BY BILL DOLAN, Times of Northwest Indiana
bdolan@nwitimes.com
HAMMOND | Mayor Thomas McDermott Jr. is finished trying to push a county income tax on an unwilling public to save city government from millions of dollars in budget cuts, he told The Times.
"I have always maintained the local-option income tax would benefit Hammond under almost every different scenario," McDermott said. "But am I going to keep on cheerleading the tax? No. After the last election, I realize what the public wants. They don't want this."
Lake County Councilman Ted Bilski, D-Hobart, who opposes an income tax as unfair to his district, welcomed the mayor's change of heart.
"Good for him," Bilski said. "He and other municipal officials are seriously looking at how to cut their budgets now."
The mayor said this week he and some Hammond City Council members are working out a formula for employee layoffs and shifting casino revenue from capital projects to squeeze future city budgets through once tax cap legislation goes into effect. The measure will require the city to reduce property tax bills an estimated $9 million by 2010.
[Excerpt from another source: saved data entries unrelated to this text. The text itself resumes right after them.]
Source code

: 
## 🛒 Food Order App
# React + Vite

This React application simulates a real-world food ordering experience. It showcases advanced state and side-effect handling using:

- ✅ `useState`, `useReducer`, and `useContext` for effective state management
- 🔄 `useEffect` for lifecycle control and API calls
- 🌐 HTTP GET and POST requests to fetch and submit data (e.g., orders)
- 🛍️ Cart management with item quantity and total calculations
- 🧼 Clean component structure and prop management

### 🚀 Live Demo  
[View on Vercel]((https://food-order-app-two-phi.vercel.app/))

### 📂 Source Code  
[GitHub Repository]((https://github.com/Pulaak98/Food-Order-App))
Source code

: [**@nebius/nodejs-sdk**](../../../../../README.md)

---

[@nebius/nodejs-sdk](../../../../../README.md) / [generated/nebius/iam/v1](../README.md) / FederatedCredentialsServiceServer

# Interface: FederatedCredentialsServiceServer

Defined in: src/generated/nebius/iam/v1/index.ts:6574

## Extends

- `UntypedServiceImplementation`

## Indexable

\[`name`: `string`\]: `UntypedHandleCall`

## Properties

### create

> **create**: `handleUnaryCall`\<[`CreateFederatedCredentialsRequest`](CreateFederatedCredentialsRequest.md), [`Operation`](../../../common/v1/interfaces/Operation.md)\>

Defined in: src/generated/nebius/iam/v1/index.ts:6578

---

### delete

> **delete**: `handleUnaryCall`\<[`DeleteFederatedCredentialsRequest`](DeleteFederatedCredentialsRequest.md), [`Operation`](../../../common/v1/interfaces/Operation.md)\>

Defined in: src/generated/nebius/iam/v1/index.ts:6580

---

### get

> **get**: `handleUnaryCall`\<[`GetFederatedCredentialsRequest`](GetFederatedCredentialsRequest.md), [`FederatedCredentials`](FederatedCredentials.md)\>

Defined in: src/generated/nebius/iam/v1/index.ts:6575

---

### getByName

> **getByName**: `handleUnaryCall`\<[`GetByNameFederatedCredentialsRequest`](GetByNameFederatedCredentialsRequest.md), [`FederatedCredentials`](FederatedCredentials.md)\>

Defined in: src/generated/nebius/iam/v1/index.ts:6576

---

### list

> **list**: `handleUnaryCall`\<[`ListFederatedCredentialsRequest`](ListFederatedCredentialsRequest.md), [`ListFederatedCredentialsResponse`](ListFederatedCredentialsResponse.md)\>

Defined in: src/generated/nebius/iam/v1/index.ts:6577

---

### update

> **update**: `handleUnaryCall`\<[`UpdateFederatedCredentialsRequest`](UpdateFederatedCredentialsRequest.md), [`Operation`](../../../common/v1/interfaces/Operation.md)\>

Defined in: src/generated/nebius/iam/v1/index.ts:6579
"Hammond has always been on the cutting edge of government since I've been the mayor, and we are not shrinking away from House Bill 1001," McDermott said. "We will do what we have to do to meet the letter of the law. That is a good deal for our homeowners."
Until last month, McDermott and other big-city mayors lobbied the Lake County Council to enact a 1 percent personal income tax that would generate $86.6 million countywide.
It could have been divided up among cities and towns facing similar property tax shortfalls because of House Bill 1001, which next year begins capping individual tax bills at from 1 percent to 3 percent of assessed value.
Last year, McDermott won re-election by a razor-thin, 487-vote majority, and the County Council couldn't muster enough votes to pass an income tax. County officials predict the same deadlock remains.
"The fact about a county-option income tax is that it isn't going to happen," McDermott said. "So I'm backing away from that. If others want this tax, they are going to have to put their heads on the chopping block. I've already done it.
"Layoffs are definitely part of the equation in Hammond. I've had good meetings with individual council members, and we have some real good ideas going around."
County Councilman Larry Blanchard, R-Crown Point, another income tax opponent, said Friday, "I'll be glad to not be getting pressure from the mayor, but I wish he opposed it for the same reason I do. It's inequitable."